6. Fire Erupts Onboard Costa Ship
All crew and passengers are safe after a fire broke out onboard Costa Cruises’ ship, the Costa neoClassica, in the Red Sea on Christmas Eve. There were no reported injuries. The fire broke out in the funnel of the ship, but was quickly extinguished by the ship’s crew. During the incident, no onboard services were interrupted and the ship reached its destination port in Aqaba, where it is berthed pending a safety inspection. It is not clear what caused the fire aboard Costa neoClassica or whether its scheduled 25-day Indian Ocean itinerary will need to be abandoned. Costa Cruises stated that proper investigations on root causes are in progress.

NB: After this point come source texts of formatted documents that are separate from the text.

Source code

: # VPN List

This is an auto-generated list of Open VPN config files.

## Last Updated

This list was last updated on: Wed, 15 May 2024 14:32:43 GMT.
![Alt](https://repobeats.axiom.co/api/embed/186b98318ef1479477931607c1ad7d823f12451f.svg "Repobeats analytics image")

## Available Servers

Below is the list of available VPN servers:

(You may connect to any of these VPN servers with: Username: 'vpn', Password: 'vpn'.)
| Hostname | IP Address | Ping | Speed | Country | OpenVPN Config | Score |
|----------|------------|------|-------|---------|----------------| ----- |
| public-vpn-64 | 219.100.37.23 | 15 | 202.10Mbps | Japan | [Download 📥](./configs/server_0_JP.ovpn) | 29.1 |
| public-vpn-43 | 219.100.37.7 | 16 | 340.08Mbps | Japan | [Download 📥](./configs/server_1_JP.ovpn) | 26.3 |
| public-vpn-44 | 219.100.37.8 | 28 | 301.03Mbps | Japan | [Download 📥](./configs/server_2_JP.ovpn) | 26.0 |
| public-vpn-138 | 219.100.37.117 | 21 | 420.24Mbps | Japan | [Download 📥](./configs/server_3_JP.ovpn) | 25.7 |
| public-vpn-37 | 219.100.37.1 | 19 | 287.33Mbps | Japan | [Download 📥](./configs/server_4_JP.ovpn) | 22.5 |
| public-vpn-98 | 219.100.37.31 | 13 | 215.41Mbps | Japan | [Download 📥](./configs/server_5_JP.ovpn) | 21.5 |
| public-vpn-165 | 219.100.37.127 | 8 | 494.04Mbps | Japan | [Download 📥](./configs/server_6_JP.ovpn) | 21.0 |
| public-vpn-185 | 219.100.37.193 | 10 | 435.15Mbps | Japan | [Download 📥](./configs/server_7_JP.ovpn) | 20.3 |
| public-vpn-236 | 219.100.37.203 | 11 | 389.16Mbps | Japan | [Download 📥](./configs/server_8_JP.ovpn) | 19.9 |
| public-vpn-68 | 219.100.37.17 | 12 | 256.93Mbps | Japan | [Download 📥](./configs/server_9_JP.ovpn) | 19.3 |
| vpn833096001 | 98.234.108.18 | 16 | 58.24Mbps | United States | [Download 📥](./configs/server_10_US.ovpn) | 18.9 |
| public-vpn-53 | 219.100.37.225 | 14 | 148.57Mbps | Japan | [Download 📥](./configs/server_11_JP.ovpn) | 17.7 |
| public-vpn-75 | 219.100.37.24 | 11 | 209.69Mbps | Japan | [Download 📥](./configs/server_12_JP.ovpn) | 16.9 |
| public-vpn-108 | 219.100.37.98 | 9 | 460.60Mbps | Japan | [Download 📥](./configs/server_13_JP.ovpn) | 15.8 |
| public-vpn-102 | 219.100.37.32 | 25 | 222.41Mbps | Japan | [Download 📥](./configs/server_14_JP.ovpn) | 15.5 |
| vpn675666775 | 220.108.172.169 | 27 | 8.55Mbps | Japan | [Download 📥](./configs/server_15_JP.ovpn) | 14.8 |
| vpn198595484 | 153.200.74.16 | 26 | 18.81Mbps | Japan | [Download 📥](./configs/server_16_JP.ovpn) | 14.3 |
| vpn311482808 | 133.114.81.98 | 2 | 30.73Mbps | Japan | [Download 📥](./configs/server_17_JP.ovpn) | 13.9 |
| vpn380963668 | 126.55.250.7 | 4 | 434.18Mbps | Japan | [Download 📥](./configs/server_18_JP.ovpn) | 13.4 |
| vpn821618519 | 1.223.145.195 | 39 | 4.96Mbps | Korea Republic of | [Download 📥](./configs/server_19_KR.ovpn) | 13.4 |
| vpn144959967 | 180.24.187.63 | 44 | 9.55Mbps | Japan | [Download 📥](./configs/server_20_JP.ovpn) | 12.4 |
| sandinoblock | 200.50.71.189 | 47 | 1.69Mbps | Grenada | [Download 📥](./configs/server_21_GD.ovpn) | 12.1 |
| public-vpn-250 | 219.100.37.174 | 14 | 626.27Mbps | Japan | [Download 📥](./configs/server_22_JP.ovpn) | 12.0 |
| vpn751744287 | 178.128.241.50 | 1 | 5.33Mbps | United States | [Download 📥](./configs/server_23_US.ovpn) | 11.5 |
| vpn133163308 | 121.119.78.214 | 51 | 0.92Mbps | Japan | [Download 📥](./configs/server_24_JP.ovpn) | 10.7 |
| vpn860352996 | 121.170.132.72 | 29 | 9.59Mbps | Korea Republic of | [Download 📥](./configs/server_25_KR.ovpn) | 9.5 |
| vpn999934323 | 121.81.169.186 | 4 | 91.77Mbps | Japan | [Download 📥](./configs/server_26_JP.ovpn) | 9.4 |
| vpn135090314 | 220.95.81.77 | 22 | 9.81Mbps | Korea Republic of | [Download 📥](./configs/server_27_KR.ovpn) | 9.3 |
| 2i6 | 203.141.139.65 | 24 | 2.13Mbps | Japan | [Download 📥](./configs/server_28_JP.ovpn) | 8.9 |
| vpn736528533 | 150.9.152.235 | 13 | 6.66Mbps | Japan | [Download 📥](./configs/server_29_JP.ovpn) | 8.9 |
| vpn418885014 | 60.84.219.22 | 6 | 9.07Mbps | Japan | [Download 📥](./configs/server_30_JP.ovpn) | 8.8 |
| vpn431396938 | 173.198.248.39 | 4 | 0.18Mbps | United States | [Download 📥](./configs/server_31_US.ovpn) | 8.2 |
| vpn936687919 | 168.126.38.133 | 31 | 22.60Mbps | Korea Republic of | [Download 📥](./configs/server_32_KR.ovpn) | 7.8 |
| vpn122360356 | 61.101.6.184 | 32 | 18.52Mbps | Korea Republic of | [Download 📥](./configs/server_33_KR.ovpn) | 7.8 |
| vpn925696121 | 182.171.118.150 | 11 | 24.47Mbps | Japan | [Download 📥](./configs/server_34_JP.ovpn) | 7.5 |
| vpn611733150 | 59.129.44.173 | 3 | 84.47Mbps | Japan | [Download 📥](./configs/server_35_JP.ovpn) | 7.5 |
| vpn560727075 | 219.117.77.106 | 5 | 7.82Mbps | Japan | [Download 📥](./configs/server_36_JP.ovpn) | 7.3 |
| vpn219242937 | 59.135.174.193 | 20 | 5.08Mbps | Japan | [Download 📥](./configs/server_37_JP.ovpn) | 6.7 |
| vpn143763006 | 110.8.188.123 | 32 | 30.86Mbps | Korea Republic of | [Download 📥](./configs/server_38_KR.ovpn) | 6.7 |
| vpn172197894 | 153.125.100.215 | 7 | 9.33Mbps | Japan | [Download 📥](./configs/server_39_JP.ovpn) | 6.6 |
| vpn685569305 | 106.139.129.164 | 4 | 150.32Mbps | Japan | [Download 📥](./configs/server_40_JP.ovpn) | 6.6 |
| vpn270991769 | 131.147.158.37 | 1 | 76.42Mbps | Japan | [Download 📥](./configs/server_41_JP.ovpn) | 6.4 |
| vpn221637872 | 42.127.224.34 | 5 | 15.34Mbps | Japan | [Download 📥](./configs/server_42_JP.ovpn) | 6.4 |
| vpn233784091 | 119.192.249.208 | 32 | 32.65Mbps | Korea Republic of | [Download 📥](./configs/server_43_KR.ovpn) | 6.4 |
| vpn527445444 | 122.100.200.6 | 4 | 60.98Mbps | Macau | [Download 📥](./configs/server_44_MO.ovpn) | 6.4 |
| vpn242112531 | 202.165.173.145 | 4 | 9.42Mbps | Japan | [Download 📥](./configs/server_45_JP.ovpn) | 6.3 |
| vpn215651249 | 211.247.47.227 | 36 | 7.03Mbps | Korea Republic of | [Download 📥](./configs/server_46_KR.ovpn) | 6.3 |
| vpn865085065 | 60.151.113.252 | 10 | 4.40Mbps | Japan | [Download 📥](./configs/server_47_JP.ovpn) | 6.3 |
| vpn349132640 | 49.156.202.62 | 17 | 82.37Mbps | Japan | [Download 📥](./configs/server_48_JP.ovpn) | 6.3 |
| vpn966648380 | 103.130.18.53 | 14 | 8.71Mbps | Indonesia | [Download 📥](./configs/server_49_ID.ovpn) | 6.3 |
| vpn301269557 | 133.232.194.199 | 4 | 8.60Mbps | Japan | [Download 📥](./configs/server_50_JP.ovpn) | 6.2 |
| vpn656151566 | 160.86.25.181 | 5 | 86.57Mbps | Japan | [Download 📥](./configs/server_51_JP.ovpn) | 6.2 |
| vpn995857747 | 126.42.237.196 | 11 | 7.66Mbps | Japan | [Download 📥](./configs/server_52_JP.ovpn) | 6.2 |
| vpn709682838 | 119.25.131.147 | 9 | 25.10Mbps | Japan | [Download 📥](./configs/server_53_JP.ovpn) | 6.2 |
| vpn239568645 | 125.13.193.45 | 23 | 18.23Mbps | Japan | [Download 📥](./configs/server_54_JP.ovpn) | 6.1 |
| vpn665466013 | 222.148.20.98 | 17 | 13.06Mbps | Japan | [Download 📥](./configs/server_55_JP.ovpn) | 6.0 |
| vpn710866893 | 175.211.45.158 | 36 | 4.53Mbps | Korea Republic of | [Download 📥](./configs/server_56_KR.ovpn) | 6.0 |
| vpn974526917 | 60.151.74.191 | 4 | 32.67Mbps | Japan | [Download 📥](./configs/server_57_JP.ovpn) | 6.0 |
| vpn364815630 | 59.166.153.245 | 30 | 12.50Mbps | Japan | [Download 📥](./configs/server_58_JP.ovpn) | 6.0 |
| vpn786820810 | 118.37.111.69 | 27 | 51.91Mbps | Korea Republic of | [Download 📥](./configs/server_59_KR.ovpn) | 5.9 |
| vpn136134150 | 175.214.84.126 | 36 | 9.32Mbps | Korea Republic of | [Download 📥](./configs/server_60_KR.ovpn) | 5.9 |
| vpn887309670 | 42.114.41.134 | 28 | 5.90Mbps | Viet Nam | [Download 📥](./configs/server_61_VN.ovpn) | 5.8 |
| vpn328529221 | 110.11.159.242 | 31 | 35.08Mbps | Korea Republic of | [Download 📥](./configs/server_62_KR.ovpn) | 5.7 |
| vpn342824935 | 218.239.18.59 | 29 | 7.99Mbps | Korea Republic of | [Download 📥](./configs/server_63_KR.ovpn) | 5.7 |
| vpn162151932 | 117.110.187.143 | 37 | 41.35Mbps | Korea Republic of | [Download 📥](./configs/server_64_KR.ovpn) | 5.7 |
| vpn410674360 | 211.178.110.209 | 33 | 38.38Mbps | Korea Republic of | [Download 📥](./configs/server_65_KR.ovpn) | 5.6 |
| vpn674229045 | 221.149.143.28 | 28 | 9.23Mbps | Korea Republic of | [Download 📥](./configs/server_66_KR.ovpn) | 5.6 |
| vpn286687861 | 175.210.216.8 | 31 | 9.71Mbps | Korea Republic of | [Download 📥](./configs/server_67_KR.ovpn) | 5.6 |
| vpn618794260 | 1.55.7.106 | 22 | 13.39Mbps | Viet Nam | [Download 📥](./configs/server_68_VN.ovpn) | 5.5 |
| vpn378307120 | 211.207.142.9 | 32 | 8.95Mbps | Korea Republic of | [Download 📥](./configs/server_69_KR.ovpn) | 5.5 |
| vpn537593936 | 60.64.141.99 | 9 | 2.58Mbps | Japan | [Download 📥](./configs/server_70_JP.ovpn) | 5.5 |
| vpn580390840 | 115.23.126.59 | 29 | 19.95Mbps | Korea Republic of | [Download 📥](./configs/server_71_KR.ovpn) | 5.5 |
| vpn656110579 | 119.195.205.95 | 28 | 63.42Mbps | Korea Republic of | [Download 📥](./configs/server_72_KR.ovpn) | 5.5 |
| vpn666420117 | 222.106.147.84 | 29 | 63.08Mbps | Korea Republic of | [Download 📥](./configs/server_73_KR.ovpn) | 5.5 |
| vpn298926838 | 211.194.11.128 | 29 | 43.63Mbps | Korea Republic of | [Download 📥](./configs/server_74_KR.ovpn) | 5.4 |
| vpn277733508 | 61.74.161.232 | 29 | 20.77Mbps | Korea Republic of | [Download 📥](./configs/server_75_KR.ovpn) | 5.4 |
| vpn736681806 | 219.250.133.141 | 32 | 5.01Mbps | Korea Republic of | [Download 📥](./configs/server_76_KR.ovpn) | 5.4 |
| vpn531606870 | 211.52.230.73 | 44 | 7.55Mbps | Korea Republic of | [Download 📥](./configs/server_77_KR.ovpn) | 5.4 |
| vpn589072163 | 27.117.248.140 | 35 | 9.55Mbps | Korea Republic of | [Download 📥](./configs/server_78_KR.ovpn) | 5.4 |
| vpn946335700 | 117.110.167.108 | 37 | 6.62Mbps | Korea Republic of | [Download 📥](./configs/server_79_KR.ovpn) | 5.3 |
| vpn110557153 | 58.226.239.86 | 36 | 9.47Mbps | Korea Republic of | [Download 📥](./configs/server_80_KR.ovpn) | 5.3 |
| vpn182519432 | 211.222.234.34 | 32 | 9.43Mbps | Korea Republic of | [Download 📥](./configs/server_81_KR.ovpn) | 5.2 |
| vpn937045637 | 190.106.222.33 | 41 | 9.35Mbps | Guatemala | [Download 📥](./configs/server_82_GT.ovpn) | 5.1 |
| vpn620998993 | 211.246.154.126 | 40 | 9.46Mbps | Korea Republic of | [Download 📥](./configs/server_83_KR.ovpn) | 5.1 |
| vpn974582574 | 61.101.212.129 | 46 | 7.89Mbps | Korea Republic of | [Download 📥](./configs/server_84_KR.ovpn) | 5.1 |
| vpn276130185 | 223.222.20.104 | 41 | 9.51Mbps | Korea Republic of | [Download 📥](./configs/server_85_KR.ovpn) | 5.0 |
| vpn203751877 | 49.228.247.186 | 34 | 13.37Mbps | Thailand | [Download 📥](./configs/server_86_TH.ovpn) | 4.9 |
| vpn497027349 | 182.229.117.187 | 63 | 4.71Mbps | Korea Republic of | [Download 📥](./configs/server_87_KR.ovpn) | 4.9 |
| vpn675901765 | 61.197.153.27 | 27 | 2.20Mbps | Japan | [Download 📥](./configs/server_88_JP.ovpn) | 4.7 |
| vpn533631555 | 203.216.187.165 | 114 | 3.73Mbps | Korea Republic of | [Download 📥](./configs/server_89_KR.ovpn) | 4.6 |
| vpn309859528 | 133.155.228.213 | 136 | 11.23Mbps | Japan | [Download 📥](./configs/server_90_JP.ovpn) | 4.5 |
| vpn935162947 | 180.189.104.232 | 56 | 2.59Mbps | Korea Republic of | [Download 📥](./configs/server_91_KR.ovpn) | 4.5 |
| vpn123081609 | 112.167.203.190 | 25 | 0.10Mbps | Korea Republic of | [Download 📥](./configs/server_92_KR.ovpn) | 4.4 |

7. Panama Canal Claims Massive Overuns
The consortium working on the extensive Panama Canal expansion has submitted two new claims for cost overruns of almost $740 million, the canal administrator said. A dispute between the canal and the consortium over cost overruns temporarily halted work on the expansion earlier this year and arguments over the project are now being heard in an arbitration court in Miami. The consortium, Grupo Unidos por el Canal, formed by Spain’s Sacyr, Italy’s Salini Impregilo, Belgium’s Jan de Nul as well as the Panamanian company CUSA, has now presented a total of about $2.3 billion in claims for overruns, said Panama Canal Authority.
8. IMB Slams Piracy Payouts
The International Maritime Bureau (IMB) has joined other maritime organisations in expressing concern over the decision to compensate convicted Somali pirates. These criminals have been responsible for taking hostage thousands of seafarers, who were subjected to unprovoked violence and sometimes torture. Some seafarers have also been murdered while carrying out their lawful business on the high seas. IMB said “There are practical difficulties with respect to the gathering of evidence and transporting of the alleged perpetrators when a crime is committed at sea, thousands of miles from where the court proceedings take place".
9. Force Is Not the Real Piracy Answer
International efforts to solve piracy often focus on displays of force. Whether it is the United States-led Task Force 151 in the Gulf of Aden or international operations in the Strait of Malacca, states most often revert to military or law enforcement to end piracy. Force is not the ultimate answer. While states should certainly keep up efforts to apprehend pirates, security threats from piracy are just a symptom. The cause is inherently an economic problem. The current peak of piracy and maritime armed robbery off Indonesia is a prime example of the economic problems at hand. The poor state of coastal communities must be addressed.
10. Power Needs to Balance Efficiency and Emissions
As ship operators continue their quest for higher efficiency and lower costs, it is maybe time to think again about the best engines for ships carrying bulk cargoes over long distances; Birger Jacobsen, senior researcher at MAN Diesel & Turbo in Copenhagen, has been giving an engine designer’s view. The optimum propeller speed is changing as well, steadily becoming lower, because the larger the propeller diameter that can be used for a ship, the actual propeller power and pertaining speed requirement will be correspondingly lower, and the lower the propulsion power demand per ton bulk transported.